[Source texts of formatted documents]

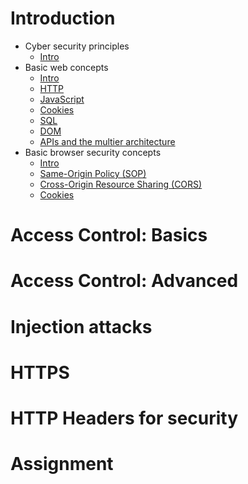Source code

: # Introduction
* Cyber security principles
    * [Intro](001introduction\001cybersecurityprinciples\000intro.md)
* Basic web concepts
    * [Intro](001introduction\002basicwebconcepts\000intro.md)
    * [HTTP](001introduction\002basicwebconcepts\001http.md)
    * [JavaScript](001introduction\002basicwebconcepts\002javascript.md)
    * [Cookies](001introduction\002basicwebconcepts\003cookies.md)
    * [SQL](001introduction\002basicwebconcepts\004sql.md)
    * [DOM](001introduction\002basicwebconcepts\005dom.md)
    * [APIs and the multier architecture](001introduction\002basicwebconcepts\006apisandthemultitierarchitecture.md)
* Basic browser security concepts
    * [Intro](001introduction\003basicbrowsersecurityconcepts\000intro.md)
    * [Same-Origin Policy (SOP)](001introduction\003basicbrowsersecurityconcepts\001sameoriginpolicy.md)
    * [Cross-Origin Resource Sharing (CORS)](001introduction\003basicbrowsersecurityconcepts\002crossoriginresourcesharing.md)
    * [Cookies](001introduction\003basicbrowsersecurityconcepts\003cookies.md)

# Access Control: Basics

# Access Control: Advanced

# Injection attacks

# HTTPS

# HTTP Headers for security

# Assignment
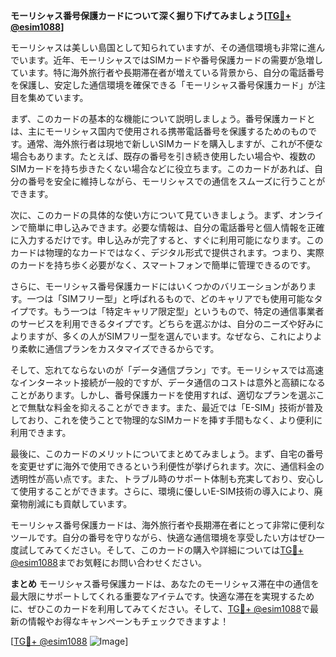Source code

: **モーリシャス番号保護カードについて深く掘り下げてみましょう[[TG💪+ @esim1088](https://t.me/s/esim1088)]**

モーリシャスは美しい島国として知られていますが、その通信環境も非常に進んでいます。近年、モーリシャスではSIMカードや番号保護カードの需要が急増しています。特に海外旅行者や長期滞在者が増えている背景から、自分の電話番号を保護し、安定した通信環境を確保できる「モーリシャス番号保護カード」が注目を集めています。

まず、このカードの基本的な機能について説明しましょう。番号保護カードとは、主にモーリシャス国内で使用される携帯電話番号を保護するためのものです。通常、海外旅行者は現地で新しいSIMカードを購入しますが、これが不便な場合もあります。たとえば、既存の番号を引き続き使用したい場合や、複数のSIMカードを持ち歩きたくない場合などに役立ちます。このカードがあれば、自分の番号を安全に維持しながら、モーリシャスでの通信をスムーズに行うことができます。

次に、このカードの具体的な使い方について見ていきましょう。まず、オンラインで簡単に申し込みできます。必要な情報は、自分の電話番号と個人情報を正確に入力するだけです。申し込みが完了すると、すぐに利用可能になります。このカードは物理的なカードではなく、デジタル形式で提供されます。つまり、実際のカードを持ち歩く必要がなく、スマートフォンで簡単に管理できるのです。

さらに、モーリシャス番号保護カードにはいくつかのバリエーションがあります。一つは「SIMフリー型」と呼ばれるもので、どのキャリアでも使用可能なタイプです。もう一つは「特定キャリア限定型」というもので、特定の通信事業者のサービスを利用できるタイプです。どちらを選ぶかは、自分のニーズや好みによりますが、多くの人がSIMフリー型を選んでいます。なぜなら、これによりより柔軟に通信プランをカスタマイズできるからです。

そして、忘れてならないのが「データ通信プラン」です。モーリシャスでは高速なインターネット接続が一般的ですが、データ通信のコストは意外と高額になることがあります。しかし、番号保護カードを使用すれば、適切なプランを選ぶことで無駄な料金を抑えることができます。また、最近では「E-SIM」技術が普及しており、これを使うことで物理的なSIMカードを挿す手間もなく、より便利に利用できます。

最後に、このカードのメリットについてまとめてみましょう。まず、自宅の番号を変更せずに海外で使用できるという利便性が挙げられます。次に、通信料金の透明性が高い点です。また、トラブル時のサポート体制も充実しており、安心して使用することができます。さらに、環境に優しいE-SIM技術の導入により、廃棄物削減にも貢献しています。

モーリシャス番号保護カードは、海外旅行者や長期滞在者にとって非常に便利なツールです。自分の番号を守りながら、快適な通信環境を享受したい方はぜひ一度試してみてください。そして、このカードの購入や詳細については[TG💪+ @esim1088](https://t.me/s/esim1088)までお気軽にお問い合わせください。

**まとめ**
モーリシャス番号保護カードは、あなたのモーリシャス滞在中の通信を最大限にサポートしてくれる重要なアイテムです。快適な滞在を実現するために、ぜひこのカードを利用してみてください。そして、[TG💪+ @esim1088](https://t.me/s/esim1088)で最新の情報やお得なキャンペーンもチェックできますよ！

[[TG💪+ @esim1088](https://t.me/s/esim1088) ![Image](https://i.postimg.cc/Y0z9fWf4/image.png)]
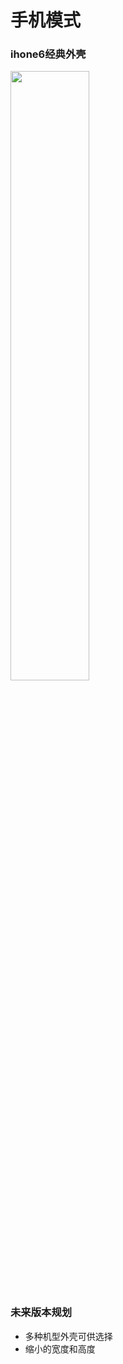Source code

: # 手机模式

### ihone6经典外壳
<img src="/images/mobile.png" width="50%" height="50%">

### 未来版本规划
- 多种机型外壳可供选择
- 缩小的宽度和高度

---

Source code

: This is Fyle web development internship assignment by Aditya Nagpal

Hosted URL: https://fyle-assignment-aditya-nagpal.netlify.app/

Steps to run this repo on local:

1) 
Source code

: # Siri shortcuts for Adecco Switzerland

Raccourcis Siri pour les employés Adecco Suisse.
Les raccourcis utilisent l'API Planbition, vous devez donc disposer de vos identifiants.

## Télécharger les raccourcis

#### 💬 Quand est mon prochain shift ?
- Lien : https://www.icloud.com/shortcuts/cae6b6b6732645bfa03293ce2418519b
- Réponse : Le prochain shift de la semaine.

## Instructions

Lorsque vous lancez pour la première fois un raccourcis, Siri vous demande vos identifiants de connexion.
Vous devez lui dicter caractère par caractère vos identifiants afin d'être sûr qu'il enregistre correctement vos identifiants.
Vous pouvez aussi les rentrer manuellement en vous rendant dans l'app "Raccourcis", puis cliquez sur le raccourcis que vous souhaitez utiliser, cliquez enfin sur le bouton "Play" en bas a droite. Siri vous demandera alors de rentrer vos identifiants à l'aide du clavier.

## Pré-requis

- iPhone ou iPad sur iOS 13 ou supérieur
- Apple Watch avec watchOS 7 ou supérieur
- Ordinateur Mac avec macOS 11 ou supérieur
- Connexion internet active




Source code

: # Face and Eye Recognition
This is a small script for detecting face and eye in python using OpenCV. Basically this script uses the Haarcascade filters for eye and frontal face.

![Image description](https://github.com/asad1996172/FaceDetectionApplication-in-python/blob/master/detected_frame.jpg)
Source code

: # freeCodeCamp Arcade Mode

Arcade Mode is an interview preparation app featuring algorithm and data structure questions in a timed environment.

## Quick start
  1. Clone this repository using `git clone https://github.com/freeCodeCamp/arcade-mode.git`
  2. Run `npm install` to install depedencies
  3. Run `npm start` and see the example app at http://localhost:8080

Problem requirements:
Looking at the records, how many lines include "python"? Respond with the number only.

Solution for this exercise:
2